Pop still has his trusty Kodak folding camera — a true antique now — and I cannot yet bring myself to dig through that box in the garage with all my old cameras (cuz I know it’s time to start assigning them new fates somewhere else).
I swear to you I still have a box of Polaroid film in the butter drawer of the fridge. Might even be the last batch they ever made (and R.I.P. Polaroid, dear departed friend).
Mom was the photo archivist of the family, and even as other families gravitated toward 16mm film, I retained a purist’s preference for the snapshot over the home movie.
(Side note: I remember meeting someone 20 years ago who mentioned that they were on video from the moment of their birth, and it was unsettling.
Now, it’s rare to meet anyone under the age of 30 who isn’t cataloged on film through their entire childhood. I can’t even imagine watching myself being born. I have a hard time watching old seminar footage of me from ten years ago, for cryin’ out loud.
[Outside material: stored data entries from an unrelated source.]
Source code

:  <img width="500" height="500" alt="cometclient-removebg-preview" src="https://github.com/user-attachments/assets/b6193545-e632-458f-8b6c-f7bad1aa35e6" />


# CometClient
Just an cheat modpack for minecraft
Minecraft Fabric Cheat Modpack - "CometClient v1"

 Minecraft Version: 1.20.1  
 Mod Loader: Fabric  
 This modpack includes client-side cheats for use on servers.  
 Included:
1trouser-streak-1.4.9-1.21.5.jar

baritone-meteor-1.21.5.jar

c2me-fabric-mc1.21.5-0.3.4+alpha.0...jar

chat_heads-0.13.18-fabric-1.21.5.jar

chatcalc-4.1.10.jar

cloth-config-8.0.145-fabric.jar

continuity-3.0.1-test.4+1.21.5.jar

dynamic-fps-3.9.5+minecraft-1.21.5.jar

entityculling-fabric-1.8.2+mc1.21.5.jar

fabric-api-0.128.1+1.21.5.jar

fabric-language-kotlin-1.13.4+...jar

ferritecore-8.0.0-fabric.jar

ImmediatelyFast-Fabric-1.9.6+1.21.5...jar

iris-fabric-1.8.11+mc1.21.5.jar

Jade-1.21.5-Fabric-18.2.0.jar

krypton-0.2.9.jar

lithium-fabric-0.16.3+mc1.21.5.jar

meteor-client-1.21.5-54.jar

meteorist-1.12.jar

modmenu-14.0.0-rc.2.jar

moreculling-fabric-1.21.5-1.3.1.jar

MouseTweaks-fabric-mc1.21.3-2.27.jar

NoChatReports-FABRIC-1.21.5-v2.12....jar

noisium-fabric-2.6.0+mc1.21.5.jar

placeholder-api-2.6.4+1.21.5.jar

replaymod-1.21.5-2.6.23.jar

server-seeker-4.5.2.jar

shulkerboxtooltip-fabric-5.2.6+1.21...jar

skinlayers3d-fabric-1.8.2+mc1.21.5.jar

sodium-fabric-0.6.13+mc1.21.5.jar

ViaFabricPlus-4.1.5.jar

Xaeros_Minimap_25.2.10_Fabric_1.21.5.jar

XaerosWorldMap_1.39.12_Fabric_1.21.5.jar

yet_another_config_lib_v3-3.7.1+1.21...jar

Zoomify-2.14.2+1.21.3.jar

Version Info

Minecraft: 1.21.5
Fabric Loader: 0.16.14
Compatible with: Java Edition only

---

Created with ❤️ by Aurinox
Anyone out there hauling around a library of self-referenced film with them? What’s it like?)
I believe I fell in love with photography the moment I saw my first photograph… and realized it was actually a moment in time captured forever.
And I formed some very intense ideas about what makes a “good” photograph as a third-grader thumbing through the still-amazing stack of Nazi photos Pop brought home from his stint as a rifleman during WWII.
(There’s no way to tell for sure, but those two dozen shots seem to be a German officer’s front-line cache of “Here’s what I did during the War” snapshots. Fascinating subject material that forced us to imagine what the story actually was behind those uniformed men… especially the one with the open bullet wound in the dorsal lat.)
As I grew up, I would become captivated by very few photos in the piles coming back from the drugstore of family and friends and pets and outings.
I never questioned why I found those few snapshots so iconic.
Later, one of my first jobs in advertising was overseeing the photography for a computer supply catalog every quarter.
That job meant gathering all the equipment (cables, monitors, furniture, floppies, etc) and spending a week or so with a professional photographer in Palo Alto trying to make plastic crap look good.
(I won’t bore you with the hassle that pre-digital photography presented — the need to refrigerate film, manually load it, and nurture it like a fragile duck egg until it could be color-separated and made “camera-ready”, which means ready for the printer to fuss with during the offset process of applying wave after wave of ink until the correct color was achieved.)
(Okay, sorry, I think I just bored you there.)
Anyway… I learned a lot about the technical aspects of photography (like using mashed potatoes as a substitute for ice cream, cuz the real treat wouldn’t survive under the required hot lights for a good shot).
Pro photographers in the ad field earned big bucks. They knew the voodoo.